Jonathan Jones
Wed 3 May 2023 9:42 EDT
In medieval Italy, a wealthy young man called Giovanni di Pietro di Bernardone, son of a silk merchant, threw off his worldly identity to become the wandering preacher known to history as Francis of Assisi. Happy in his poverty, communing with nature, speaking to birds, praising Brother Sun and Sister Moon, his radical, joyous version of Christianity challenged a church that had become a system of power and wealth.

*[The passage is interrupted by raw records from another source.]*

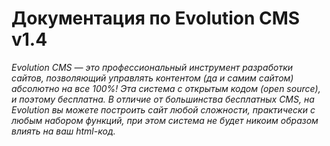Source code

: # Документация по Evolution CMS v1.4

*Evolution CMS — это профессиональный инструмент разработки сайтов, позволяющий управлять контентом (да и самим сайтом) абсолютно на все 100%! Эта система с открытым кодом (open source), и поэтому бесплатна. В отличие от большинства бесплатных CMS, на Evolution вы можете построить сайт любой сложности, практически с любым набором функций, при этом система не будет никоим образом влиять на ваш html-код.*


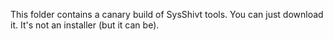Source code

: This folder contains a canary build of SysShivt tools. You can just download it. It's not an installer (but it can be).
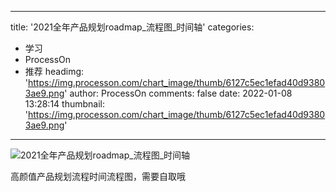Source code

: 
---
title: '2021全年产品规划roadmap_流程图_时间轴'
categories: 
 - 学习
 - ProcessOn
 - 推荐
headimg: 'https://img.processon.com/chart_image/thumb/6127c5ec1efad40d93803ae9.png'
author: ProcessOn
comments: false
date: 2022-01-08 13:28:14
thumbnail: 'https://img.processon.com/chart_image/thumb/6127c5ec1efad40d93803ae9.png'
---

<div>   
<img class="thumb" alt="2021全年产品规划roadmap_流程图_时间轴" src="https://img.processon.com/chart_image/thumb/6127c5ec1efad40d93803ae9.png" referrerpolicy="no-referrer">
<p>高颜值产品规划流程时间流程图，需要自取哦</p>  
</div>
            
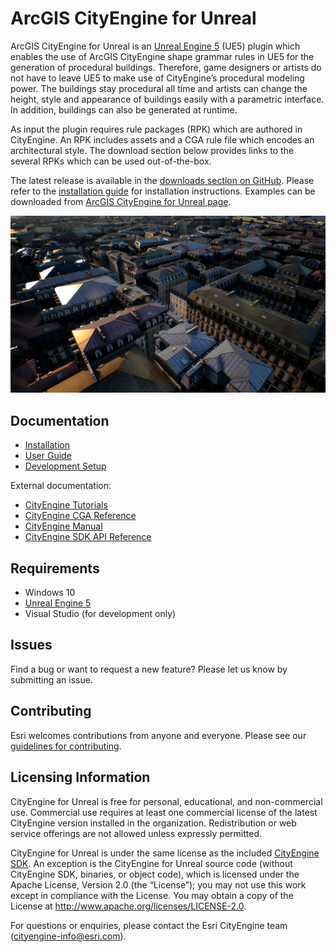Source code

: # ArcGIS CityEngine for Unreal

ArcGIS CityEngine for Unreal is an [Unreal Engine 5](https://www.unrealengine.com/en-US/unreal-engine-5) (UE5) plugin which enables the use of ArcGIS CityEngine shape grammar rules in UE5 for the generation of procedural buildings. Therefore, game designers or artists do not have to leave UE5 to make use of CityEngine’s procedural modeling power. The buildings stay procedural all time and artists can change the height, style and appearance of buildings easily with a parametric interface. In addition, buildings can also be generated at runtime.

As input the plugin requires rule packages (RPK) which are authored in CityEngine. An RPK includes assets and a CGA rule file which encodes an architectural style. The download section below provides links to the several RPKs which can be used out-of-the-box.

The latest release is available in the [downloads section on GitHub](https://github.com/Esri/vitruvio/releases/latest). Please refer to the [installation guide](doc/installation.md) for installation instructions. Examples can be downloaded from [ArcGIS CityEngine for Unreal page](https://esri.github.io/cityengine/vitruvio#examples).

![City generated using ArcGIS CityEngine for Unreal](doc/img/vitruvio_paris.jpg)

## Documentation

-   [Installation](doc/installation.md)
-   [User Guide](doc/usage.md)
-   [Development Setup](doc/setup.md)

External documentation:

-   [CityEngine Tutorials](https://doc.arcgis.com/en/cityengine/latest/tutorials/introduction-to-the-cityengine-tutorials.htm)
-   [CityEngine CGA Reference](https://doc.arcgis.com/en/cityengine/latest/cga/cityengine-cga-introduction.htm)
-   [CityEngine Manual](https://doc.arcgis.com/en/cityengine/latest/help/cityengine-help-intro.htm)
-   [CityEngine SDK API Reference](https://esri.github.io/cityengine-sdk/html/index.html)

## Requirements

-   Windows 10
-   [Unreal Engine 5](https://www.unrealengine.com/en-US/unreal-engine-5)
-   Visual Studio (for development only)

## Issues

Find a bug or want to request a new feature? Please let us know by submitting an issue.

## Contributing

Esri welcomes contributions from anyone and everyone. Please see our [guidelines for contributing](https://github.com/esri/contributing).

## Licensing Information

CityEngine for Unreal is free for personal, educational, and non-commercial use. Commercial use requires at least one commercial license of the latest CityEngine version installed in the organization. Redistribution or web service offerings are not allowed unless expressly permitted.

CityEngine for Unreal is under the same license as the included [CityEngine SDK](https://github.com/Esri/esri-cityengine-sdk#licensing). An exception is the CityEngine for Unreal source code (without CityEngine SDK, binaries, or object code), which is licensed under the Apache License, Version 2.0 (the “License”); you may not use this work except in compliance with the License. You may obtain a copy of the License at http://www.apache.org/licenses/LICENSE-2.0.

For questions or enquiries, please contact the Esri CityEngine team (cityengine-info@esri.com).

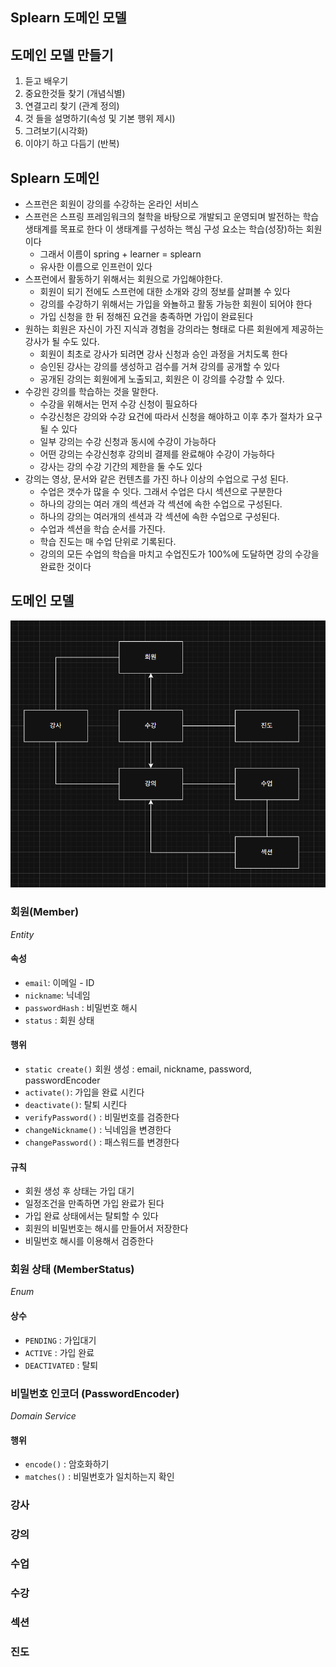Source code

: ## Splearn 도메인 모델

## 도메인 모델 만들기
1. 듣고 배우기
2. 중요한것들 찾기 (개념식별)
3. 연결고리 찾기 (관계 정의)
4. 것 들을 설명하기(속성 및 기본 행위 제시)
5. 그려보기(시각화)
6. 이야기 하고 다듬기 (반복)

## Splearn 도메인
- 스프런은 회원이 강의를 수강하는 온라인 서비스
- 스프런은 스프링 프레임워크의 철학을 바탕으로 개발되고 운영되며 발전하는 학습 생태계를 목표로 한다
  이 생태계를 구성하는 핵심 구성 요소는 학습(성장)하는 회원이다
  - 그래서 이름이 spring + learner = splearn
  - 유사한 이름으로 인프런이 있다
- 스프런에서 활동하기 위해서는 회원으로 가입해야한다.
  - 회원이 되기 전에도 스프런에 대한 소개와 강의 정보를 살펴볼 수 있다
  - 강의를 수강하기 위해서는 가입을 와뇰하고 활동 가능한 회원이 되어야 한다
  - 가입 신청을 한 뒤 정해진 요건을 충족하면 가입이 완료된다
- 원하는 회원은 자신이 가진 지식과 경험을 강의라는 형태로 다른 회원에게 제공하는 강사가 될 수도 있다.
  - 회원이 최초로 강사가 되려면 강사 신청과 승인 과정을 거치도록 한다
  - 승인된 강사는 강의를 생성하고 검수를 거쳐 강의를 공개할 수 있다
  - 공개된 강의는 회원에게 노출되고, 회원은 이 강의를 수강할 수 있다.
- 수강읜 강의를 학습하는 것을 말한다.
  - 수강을 위해서는 먼저 수강 신청이 필요하다
  - 수강신청은 강의와 수강 요건에 따라서 신청을 해야하고 이후 추가 절차가 요구될 수 있다
  - 일부 강의는 수강 신청과 동시에 수강이 가능하다
  - 어떤 강의는 수강신청후 강의비 결제를 완료해야 수강이 가능하다
  - 강사는 강의 수강 기간의 제한을 둘 수도 있다
- 강의는 영상, 문서와 같은 컨텐츠를 가진 하나 이상의 수업으로 구성 된다.
  - 수업은 갯수가 많을 수 잇다. 그래서 수업은 다시 섹션으로 구분한다
  - 하나의 강의는 여러 개의 섹션과 각 섹션에 속한 수업으로 구성된다.
  - 하나의 강의는 여러개의 센셕과 각 섹션에 속한 수업으로 구성된다.
  - 수업과 섹션을 학습 순서를 가진다.
  - 학습 진도는 매 수업 단위로 기록된다.
  - 강의의 모든 수업의 학습을 마치고 수업진도가 100%에 도달하면 강의 수강을 완료한 것이다


## 도메인 모델
![img.png](img.png)

### 회원(Member)
_Entity_
#### 속성
 - `email`: 이메일 - ID
 - `nickname`: 닉네임
 - `passwordHash` : 비밀번호 해시
 - `status` : 회원 상태
#### 행위
 - `static create()` 회원 생성 : email, nickname, password, passwordEncoder
 - `activate()`: 가입을 완료 시킨다
 - `deactivate()`: 탈퇴 시킨다
 - `verifyPassword()` : 비밀번호를 검증한다
 - `changeNickname()` : 닉네임을 변경한다
 - `changePassword()` : 패스워드를 변경한다
#### 규칙
 - 회원 생성 후 상태는 가입 대기
 - 일정조건을 만족하면 가입 완료가 된다
 - 가입 완료 상태에서는 탈퇴할 수 있다
 - 회원의 비밀번호는 해시를 만들어서 저장한다
 - 비밀번호 해시를 이용해서 검증한다

### 회원 상태 (MemberStatus)
_Enum_

#### 상수
- `PENDING` : 가입대기
- `ACTIVE` : 가입 완료
- `DEACTIVATED` : 탈퇴


### 비밀번호 인코더 (PasswordEncoder)
_Domain Service_
#### 행위
 - `encode()` : 암호화하기
 - `matches()` : 비밀번호가 일치하는지 확인

### 강사

### 강의

### 수업

### 수강

### 섹션

### 진도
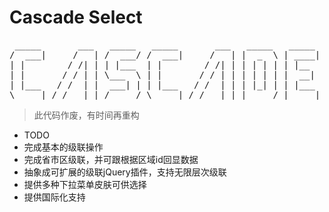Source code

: Cascade Select
============

<pre>
 _____       ___   _____   _____       ___   _____   _____  
/  ___|     /   | /  ___/ /  ___|     /   | |  _  \ | ____| 
| |        / /| | | |___  | |        / /| | | | | | | |__   
| |       / / | | \___  \ | |       / / | | | | | | |  __|  
| |___   / /  | |  ___| | | |___   / /  | | | |_| | | |___  
\_____| /_/   |_| /_____/ \_____| /_/   |_| |_____/ |_____|  
</pre>

> 此代码作废，有时间再重构

+ TODO
 + 完成基本的级联操作
 + 完成省市区级联，并可跟根据区域id回显数据
 + 抽象成可扩展的级联jQuery插件，支持无限层次级联
 + 提供多种下拉菜单皮肤可供选择
 + 提供国际化支持
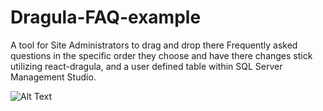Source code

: # Dragula-FAQ-example
A tool for Site Administrators to drag and drop there Frequently asked questions in the specific order they choose and have there changes stick utilizing react-dragula, and a user defined table within SQL Server Management Studio.

![Alt Text](https://media.giphy.com/media/1wX9bI6KabpmF9F2x3/giphy.gif)


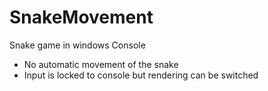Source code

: SnakeMovement
=============

Snake game in windows Console

 - No automatic movement of the snake
 - Input is locked to console but rendering can be switched
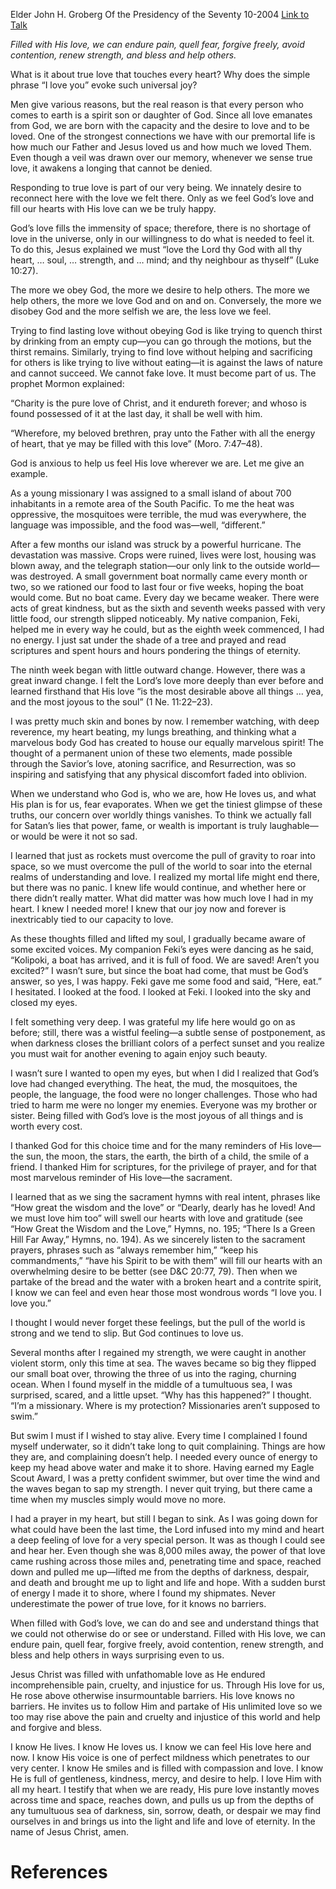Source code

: Elder John H. Groberg
Of the Presidency of the Seventy
10-2004
[Link to Talk](https://www.churchofjesuschrist.org/study/general-conference/2004/10/the-power-of-gods-love?lang=eng)

_Filled with His love, we can endure pain, quell fear, forgive freely, avoid contention, renew strength, and bless and help others._

What is it about true love that touches every heart? Why does the simple phrase “I love you” evoke such universal joy?

Men give various reasons, but the real reason is that every person who comes to earth is a spirit son or daughter of God. Since all love emanates from God, we are born with the capacity and the desire to love and to be loved. One of the strongest connections we have with our premortal life is how much our Father and Jesus loved us and how much we loved Them. Even though a veil was drawn over our memory, whenever we sense true love, it awakens a longing that cannot be denied.

Responding to true love is part of our very being. We innately desire to reconnect here with the love we felt there. Only as we feel God’s love and fill our hearts with His love can we be truly happy.

God’s love fills the immensity of space; therefore, there is no shortage of love in the universe, only in our willingness to do what is needed to feel it. To do this, Jesus explained we must “love the Lord thy God with all thy heart, … soul, … strength, and … mind; and thy neighbour as thyself” (Luke 10:27).

The more we obey God, the more we desire to help others. The more we help others, the more we love God and on and on. Conversely, the more we disobey God and the more selfish we are, the less love we feel.

Trying to find lasting love without obeying God is like trying to quench thirst by drinking from an empty cup—you can go through the motions, but the thirst remains. Similarly, trying to find love without helping and sacrificing for others is like trying to live without eating—it is against the laws of nature and cannot succeed. We cannot fake love. It must become part of us. The prophet Mormon explained:



“Charity is the pure love of Christ, and it endureth forever; and whoso is found possessed of it at the last day, it shall be well with him.

“Wherefore, my beloved brethren, pray unto the Father with all the energy of heart, that ye may be filled with this love” (Moro. 7:47–48).

God is anxious to help us feel His love wherever we are. Let me give an example.

As a young missionary I was assigned to a small island of about 700 inhabitants in a remote area of the South Pacific. To me the heat was oppressive, the mosquitoes were terrible, the mud was everywhere, the language was impossible, and the food was—well, “different.”

After a few months our island was struck by a powerful hurricane. The devastation was massive. Crops were ruined, lives were lost, housing was blown away, and the telegraph station—our only link to the outside world—was destroyed. A small government boat normally came every month or two, so we rationed our food to last four or five weeks, hoping the boat would come. But no boat came. Every day we became weaker. There were acts of great kindness, but as the sixth and seventh weeks passed with very little food, our strength slipped noticeably. My native companion, Feki, helped me in every way he could, but as the eighth week commenced, I had no energy. I just sat under the shade of a tree and prayed and read scriptures and spent hours and hours pondering the things of eternity.

The ninth week began with little outward change. However, there was a great inward change. I felt the Lord’s love more deeply than ever before and learned firsthand that His love “is the most desirable above all things … yea, and the most joyous to the soul” (1 Ne. 11:22–23).

I was pretty much skin and bones by now. I remember watching, with deep reverence, my heart beating, my lungs breathing, and thinking what a marvelous body God has created to house our equally marvelous spirit! The thought of a permanent union of these two elements, made possible through the Savior’s love, atoning sacrifice, and Resurrection, was so inspiring and satisfying that any physical discomfort faded into oblivion.

When we understand who God is, who we are, how He loves us, and what His plan is for us, fear evaporates. When we get the tiniest glimpse of these truths, our concern over worldly things vanishes. To think we actually fall for Satan’s lies that power, fame, or wealth is important is truly laughable—or would be were it not so sad.

I learned that just as rockets must overcome the pull of gravity to roar into space, so we must overcome the pull of the world to soar into the eternal realms of understanding and love. I realized my mortal life might end there, but there was no panic. I knew life would continue, and whether here or there didn’t really matter. What did matter was how much love I had in my heart. I knew I needed more! I knew that our joy now and forever is inextricably tied to our capacity to love.

As these thoughts filled and lifted my soul, I gradually became aware of some excited voices. My companion Feki’s eyes were dancing as he said, “Kolipoki, a boat has arrived, and it is full of food. We are saved! Aren’t you excited?” I wasn’t sure, but since the boat had come, that must be God’s answer, so yes, I was happy. Feki gave me some food and said, “Here, eat.” I hesitated. I looked at the food. I looked at Feki. I looked into the sky and closed my eyes.

I felt something very deep. I was grateful my life here would go on as before; still, there was a wistful feeling—a subtle sense of postponement, as when darkness closes the brilliant colors of a perfect sunset and you realize you must wait for another evening to again enjoy such beauty.

I wasn’t sure I wanted to open my eyes, but when I did I realized that God’s love had changed everything. The heat, the mud, the mosquitoes, the people, the language, the food were no longer challenges. Those who had tried to harm me were no longer my enemies. Everyone was my brother or sister. Being filled with God’s love is the most joyous of all things and is worth every cost.

I thanked God for this choice time and for the many reminders of His love—the sun, the moon, the stars, the earth, the birth of a child, the smile of a friend. I thanked Him for scriptures, for the privilege of prayer, and for that most marvelous reminder of His love—the sacrament.

I learned that as we sing the sacrament hymns with real intent, phrases like “How great the wisdom and the love” or “Dearly, dearly has he loved! And we must love him too” will swell our hearts with love and gratitude (see “How Great the Wisdom and the Love,” Hymns, no. 195; “There Is a Green Hill Far Away,” Hymns, no. 194). As we sincerely listen to the sacrament prayers, phrases such as “always remember him,” “keep his commandments,” “have his Spirit to be with them” will fill our hearts with an overwhelming desire to be better (see D&C 20:77, 79). Then when we partake of the bread and the water with a broken heart and a contrite spirit, I know we can feel and even hear those most wondrous words “I love you. I love you.”

I thought I would never forget these feelings, but the pull of the world is strong and we tend to slip. But God continues to love us.

Several months after I regained my strength, we were caught in another violent storm, only this time at sea. The waves became so big they flipped our small boat over, throwing the three of us into the raging, churning ocean. When I found myself in the middle of a tumultuous sea, I was surprised, scared, and a little upset. “Why has this happened?” I thought. “I’m a missionary. Where is my protection? Missionaries aren’t supposed to swim.”

But swim I must if I wished to stay alive. Every time I complained I found myself underwater, so it didn’t take long to quit complaining. Things are how they are, and complaining doesn’t help. I needed every ounce of energy to keep my head above water and make it to shore. Having earned my Eagle Scout Award, I was a pretty confident swimmer, but over time the wind and the waves began to sap my strength. I never quit trying, but there came a time when my muscles simply would move no more.

I had a prayer in my heart, but still I began to sink. As I was going down for what could have been the last time, the Lord infused into my mind and heart a deep feeling of love for a very special person. It was as though I could see and hear her. Even though she was 8,000 miles away, the power of that love came rushing across those miles and, penetrating time and space, reached down and pulled me up—lifted me from the depths of darkness, despair, and death and brought me up to light and life and hope. With a sudden burst of energy I made it to shore, where I found my shipmates. Never underestimate the power of true love, for it knows no barriers.

When filled with God’s love, we can do and see and understand things that we could not otherwise do or see or understand. Filled with His love, we can endure pain, quell fear, forgive freely, avoid contention, renew strength, and bless and help others in ways surprising even to us.

Jesus Christ was filled with unfathomable love as He endured incomprehensible pain, cruelty, and injustice for us. Through His love for us, He rose above otherwise insurmountable barriers. His love knows no barriers. He invites us to follow Him and partake of His unlimited love so we too may rise above the pain and cruelty and injustice of this world and help and forgive and bless.

I know He lives. I know He loves us. I know we can feel His love here and now. I know His voice is one of perfect mildness which penetrates to our very center. I know He smiles and is filled with compassion and love. I know He is full of gentleness, kindness, mercy, and desire to help. I love Him with all my heart. I testify that when we are ready, His pure love instantly moves across time and space, reaches down, and pulls us up from the depths of any tumultuous sea of darkness, sin, sorrow, death, or despair we may find ourselves in and brings us into the light and life and love of eternity. In the name of Jesus Christ, amen.

# References
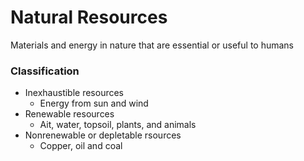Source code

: # Natural Resources

Materials and energy in nature that are essential or useful to humans

### Classification
- Inexhaustible resources
	- Energy from sun and wind
- Renewable resources
	- Ait, water, topsoil, plants, and animals
- Nonrenewable or depletable rsources
	- Copper, oil and coal
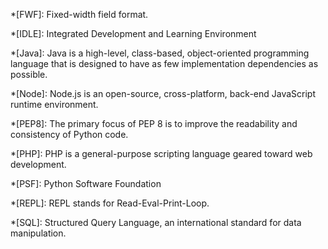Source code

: *[FWF]: Fixed-width field format. 

*[IDLE]: Integrated Development and Learning Environment

*[Java]: Java is a high-level, class-based, object-oriented programming language that is designed to have as few implementation dependencies as possible.

*[Node]: Node.js is an open-source, cross-platform, back-end JavaScript runtime environment.

*[PEP8]: The primary focus of PEP 8 is to improve the readability and consistency of Python code.

*[PHP]: PHP is a general-purpose scripting language geared toward web development.

*[PSF]: Python Software Foundation


*[REPL]: REPL stands for Read-Eval-Print-Loop.

*[SQL]: Structured Query Language, an international standard for data manipulation.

You don’t need to believe to believe in Saint Francis. Francis was the real thing, as innocent and poetic as his portraits, to judge by a letter he wrote to his friend Brother Leo that’s on display in the National Gallery’s enraptured exhibition about this inspiring figure. And his vision is as urgent as it was 800 years ago, seen in surprising finds including a medieval feminist fresco of Poor Clares, as the female Franciscan order was called, and a silvered horn given to Francis as a symbol of peace by Sultan al-Malik al-Kamil.
Saint Francis of Assisi is co-curated by the National Gallery’s director, Gabriele Finaldi. Considering his job, he’s refreshingly free from art snobbery. The show celebrates the sentimentality and artistic beauty Saint Francis inspires: as if you’d wandered into a baroque church in Naples where great art hovers amid candles, incense and grisly effigies. It includes a Marvel comic entitled Francis Brother of the Universe among paintings by El Greco and Fra Angelico. At first I thought: “What desperate stuff.” And do we really need to be greeted by an Antony Gormley statue spreading its arms and gazing heavenward? Yet it’s a valid inclusion, because it replicates the stance of the enraptured saint in a painting by Bellini.
The exhibition includes actual relics. The brown sackcloth habit and hempen belt that Francis is said to have worn are here, lent by the Basilica of Santa Croce in Florence. This matted fabric is juxtaposed with a 1953 abstract artwork Sacco, or Sack, by Alberto Burri, whose layers of worn sacking are perforated by a red circle that could be bloody stigmata.